# Sweet pipe tobacco



## Tashy

_Ok guy's, some of you may know me. Others not.
My question is this : could somebody give me the names of pipe tobacco that is sweet. I love my sugar barrel but would like something sweeter. Being fairly new to this, I'm not quite sure what is regarded as sweet. Thank you in advance._


----------



## DSturg369

Just about anything with Cavendish in it will have a sweet taste. Lane's 1Q is a decent sweet tobacco. Most VA's have an inherent sweetness to them and it's gets moreso with age as sugary crystals actually begin to form on it.


----------



## Tashy

_Thanks Dale, although not much will get aged here at the moment. Enjoying my pipe way too much. Just ordered some more sugar barrel as it's going fast! LOL_


----------



## Granger

Tashy said:


> _Thanks Dale, although not much will get aged here at the moment. Enjoying my pipe way too much. Just ordered some more sugar barrel as it's going fast! LOL_


First, it is good that you are smoking my favorite Tobaccao...Yeah Verily is Sugar Barrel a great tobacco, but despite its name, it isn't really too sweet.

I enjoy sweet tobaccos so let me post a few:

1) W.O. Larsen's Signature Mix. It is fruity and sweet. Really nice.

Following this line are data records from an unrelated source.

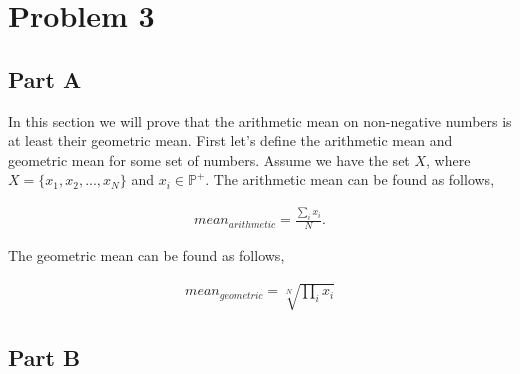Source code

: \documentclass[paper=a4, fontsize=11pt]{scrartcl} %
\begin{document}
\section{Problem 3}

\subsection{Part A}
In this section we will prove that the arithmetic mean on non-negative numbers is at least their geometric mean.
First let's define the arithmetic mean and geometric mean for some set of numbers.  
Assume we have the set $X$, where $X = \{x_1,x_2,...,x_N\} $ and $ x_i \in \mathbb{P}^+$.
The arithmetic mean can be found as follows, 

\begin{align}
mean_{arithmetic} = \frac{\sum_i x_i}{N}.
\end{align}

The geometric mean can be found as follows,

\begin{align}
mean_{geometric} = \sqrt[N]{\prod_i x_i}
\end{align}

\subsection{Part B}
\end{document}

2) Brebbia Sinfonia. It is the one tobacco I have ever smoked with a citrus flavor that doesn't suck. When I buy this I get on a kick and smoke until the tin is empty.

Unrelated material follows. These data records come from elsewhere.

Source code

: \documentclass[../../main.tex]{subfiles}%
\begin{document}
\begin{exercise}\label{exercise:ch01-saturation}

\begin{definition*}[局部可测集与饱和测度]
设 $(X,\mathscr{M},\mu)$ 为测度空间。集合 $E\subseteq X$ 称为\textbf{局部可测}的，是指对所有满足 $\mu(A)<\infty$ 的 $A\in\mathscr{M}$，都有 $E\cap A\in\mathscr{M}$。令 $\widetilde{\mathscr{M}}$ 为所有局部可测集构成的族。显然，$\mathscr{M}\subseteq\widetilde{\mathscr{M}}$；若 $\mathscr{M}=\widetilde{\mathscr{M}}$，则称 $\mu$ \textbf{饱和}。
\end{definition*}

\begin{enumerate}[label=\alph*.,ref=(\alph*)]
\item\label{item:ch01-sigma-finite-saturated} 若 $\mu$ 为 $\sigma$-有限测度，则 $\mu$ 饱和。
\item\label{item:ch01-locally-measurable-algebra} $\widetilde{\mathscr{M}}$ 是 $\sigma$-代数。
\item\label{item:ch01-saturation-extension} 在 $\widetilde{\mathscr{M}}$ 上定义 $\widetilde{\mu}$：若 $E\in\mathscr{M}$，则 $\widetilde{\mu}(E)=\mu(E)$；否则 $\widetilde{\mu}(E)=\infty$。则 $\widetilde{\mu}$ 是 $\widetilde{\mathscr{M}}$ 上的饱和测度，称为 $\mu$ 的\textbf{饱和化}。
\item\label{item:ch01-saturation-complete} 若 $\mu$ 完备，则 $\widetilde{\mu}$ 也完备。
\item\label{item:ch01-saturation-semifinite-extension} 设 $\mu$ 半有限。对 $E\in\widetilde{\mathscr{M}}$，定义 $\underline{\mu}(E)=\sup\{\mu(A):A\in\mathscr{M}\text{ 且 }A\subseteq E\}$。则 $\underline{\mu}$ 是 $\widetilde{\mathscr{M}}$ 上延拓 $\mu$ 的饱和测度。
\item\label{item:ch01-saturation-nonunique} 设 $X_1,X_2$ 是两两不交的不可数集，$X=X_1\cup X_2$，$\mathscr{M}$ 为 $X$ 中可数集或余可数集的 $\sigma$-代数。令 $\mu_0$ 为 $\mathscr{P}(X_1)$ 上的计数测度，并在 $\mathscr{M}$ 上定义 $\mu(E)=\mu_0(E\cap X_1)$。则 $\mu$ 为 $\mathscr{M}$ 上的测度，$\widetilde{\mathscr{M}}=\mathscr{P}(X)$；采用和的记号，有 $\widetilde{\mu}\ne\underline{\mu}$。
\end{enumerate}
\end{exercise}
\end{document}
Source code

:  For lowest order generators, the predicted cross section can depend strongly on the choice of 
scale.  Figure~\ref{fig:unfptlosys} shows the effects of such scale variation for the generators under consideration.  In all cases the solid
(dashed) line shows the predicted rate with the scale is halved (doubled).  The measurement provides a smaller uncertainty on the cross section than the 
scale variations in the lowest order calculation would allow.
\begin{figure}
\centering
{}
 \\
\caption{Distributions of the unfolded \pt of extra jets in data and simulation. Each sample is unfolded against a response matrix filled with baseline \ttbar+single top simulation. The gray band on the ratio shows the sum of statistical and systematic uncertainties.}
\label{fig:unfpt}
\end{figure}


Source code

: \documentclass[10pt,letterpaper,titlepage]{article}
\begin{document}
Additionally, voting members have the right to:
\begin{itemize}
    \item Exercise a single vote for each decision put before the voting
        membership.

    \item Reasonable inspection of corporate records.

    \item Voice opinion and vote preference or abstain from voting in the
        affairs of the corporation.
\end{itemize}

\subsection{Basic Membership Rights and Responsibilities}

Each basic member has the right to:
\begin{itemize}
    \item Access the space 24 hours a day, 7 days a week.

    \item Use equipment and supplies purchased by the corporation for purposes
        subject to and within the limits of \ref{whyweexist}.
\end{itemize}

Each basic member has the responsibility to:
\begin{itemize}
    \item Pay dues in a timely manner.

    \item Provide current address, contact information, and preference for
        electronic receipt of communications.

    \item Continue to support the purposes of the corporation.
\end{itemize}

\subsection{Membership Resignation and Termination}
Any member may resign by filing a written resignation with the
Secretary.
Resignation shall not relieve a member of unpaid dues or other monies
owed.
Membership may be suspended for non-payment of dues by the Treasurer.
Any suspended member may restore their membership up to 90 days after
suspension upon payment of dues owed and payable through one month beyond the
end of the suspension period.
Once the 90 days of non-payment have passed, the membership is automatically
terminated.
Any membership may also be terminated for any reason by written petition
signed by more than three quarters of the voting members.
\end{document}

3) Smokezy (http://www.smokezy.com/home.cfm) is a shop in Gatlinburg Tennessee they have some serious sweet stuff including Black Forest Cake, Sunset Rum, and 10th Anniversary Mix that are super sweet.

4) Gatlin-Burlier (The Gatlinburlier Pipe, Pipe Tobacco, Cigar and Chewing Tobacco Store.), also in Gatlinburg has a selection of house blends that includes some really sweet blends. Sugarland's Honey, Frank's Blend, Cade's Cove Cavendish, and, while not as sweet I like Black Jack's Bourbon. Give them a call and they will talk you through some stuff to try.


----------



## Firedawg

Granger said:


> 1) W.O. Larsen's Signature Mix. It is fruity and sweet. Really nice.

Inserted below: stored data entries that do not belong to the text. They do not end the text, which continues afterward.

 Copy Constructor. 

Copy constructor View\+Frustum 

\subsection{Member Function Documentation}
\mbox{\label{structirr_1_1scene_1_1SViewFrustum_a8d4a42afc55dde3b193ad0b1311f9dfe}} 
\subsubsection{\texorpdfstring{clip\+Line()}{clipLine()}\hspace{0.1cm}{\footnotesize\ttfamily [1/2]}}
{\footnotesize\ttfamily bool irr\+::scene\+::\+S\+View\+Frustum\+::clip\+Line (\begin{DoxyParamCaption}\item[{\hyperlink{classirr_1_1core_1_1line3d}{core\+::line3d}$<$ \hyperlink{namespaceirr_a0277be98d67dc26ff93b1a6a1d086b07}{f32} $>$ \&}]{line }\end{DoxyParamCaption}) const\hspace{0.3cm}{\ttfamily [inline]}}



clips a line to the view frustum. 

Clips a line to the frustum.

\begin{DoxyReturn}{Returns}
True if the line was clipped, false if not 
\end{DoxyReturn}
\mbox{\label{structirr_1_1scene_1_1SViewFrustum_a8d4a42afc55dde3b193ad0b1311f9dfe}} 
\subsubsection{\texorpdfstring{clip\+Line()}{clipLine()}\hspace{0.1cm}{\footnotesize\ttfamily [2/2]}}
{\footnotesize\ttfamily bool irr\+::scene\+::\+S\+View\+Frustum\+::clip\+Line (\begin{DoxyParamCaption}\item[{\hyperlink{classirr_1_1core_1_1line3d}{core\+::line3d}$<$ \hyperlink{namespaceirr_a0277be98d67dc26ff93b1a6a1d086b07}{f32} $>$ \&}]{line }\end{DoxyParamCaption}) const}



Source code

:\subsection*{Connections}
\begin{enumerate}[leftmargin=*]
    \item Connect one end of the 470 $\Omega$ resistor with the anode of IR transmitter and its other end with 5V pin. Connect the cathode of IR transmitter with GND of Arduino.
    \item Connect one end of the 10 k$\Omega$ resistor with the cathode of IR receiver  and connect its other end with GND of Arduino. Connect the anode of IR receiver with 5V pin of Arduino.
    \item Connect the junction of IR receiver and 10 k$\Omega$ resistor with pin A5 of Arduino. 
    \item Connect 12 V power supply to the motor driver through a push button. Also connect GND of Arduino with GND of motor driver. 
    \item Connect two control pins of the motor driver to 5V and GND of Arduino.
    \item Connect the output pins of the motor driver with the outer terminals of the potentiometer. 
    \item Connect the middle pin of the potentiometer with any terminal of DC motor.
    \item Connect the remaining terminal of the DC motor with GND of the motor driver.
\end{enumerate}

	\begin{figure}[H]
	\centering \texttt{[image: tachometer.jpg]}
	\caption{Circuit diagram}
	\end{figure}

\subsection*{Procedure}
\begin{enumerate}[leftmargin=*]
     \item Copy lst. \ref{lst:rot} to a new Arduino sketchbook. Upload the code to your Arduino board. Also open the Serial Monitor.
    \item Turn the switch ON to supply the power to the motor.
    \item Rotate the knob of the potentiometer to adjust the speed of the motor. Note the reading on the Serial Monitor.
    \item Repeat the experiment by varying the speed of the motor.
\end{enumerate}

great blend and nice and sweet with some fruity notes. Also look at bulk Peter Stokkebye Optimum(vanilla and fruit) and Nougat(chocolate and vanilla).


----------



## CWL

Try a tin of Dan Tobacco's Milonga. That is the sweetest tin of tobacco I have ever tried, and I have burned-through most of the sweeter aromatics in my early-phase of pipe smoking and, IMO it is sweeter than WO Larsen or Lane. It is a really nice caramel flavored (flavored, not scented) tobacco that doesn't bite.

If you want a very sweet VaPer, give Hearth & Home Anniversary Kake a try (from pipes&cigars.com).


----------



## BigG

My experience has been that there are two variations of "sweet" pipe tobaccos - aromatics that are really sweet, & Virginia-based tobaccos that have an inherent sweetness.

For me, examples of the first type are Boswell's Rum River, Dan Tobacco Blue Note & Sweet Vanilla Honeydew, pipesandcigars.com Trout Stream, pipeworksandwilke #191, and Peter Stokkebye Heather Honey, amongst many.

Examples for me of naturally sweet VA blends: Astley's 109, Fribourg & Treyer Cut Blended Plug, MacBaren Symphony, McClelland 221B Honeydew and Virginia Woods, McCranies McArris, Orlik Golden Sliced, Reiner Long Golden Flake, and S. Gawith Best Brown Flake, again amongst others.

Glen


----------



## FLIPFLOPS_AND_SHADES

Peter Stokkebye's Mellow Mocha is simply awesome. Trout Stream is also very good as is 1Q. Hope this helps.


----------



## Nachman

If you are looking for sweet, you have to try Boswells tobaccos. Their Christmas cookie smells and to some extent tastes like a Christmas Cookie. They have about a dozen sweet blends and their prices are good. Look up their web site and call them. They are nice folks and will give you some suggestions when you tell them what you want. Edit to add their Sweet Tea tobacco. Sweet with a little lemon added.


----------



## Tashy

_Thanks alot guy's ! You've given me some wonderful sounding tobacco to try. I really appreciate the help.:hug:_


----------



## Blue_2

I'll second the Boswell, Pipeworks and Wilke, and CAO aromatics.


----------



## owaindav

Wow, these guys hit almost all the ones I would suggest. Definitely try any of the Boswells. I just smoked a bowl of Dan's Milonga last night and that's right on! MacBaren's Honey & Chocolate is one I would add.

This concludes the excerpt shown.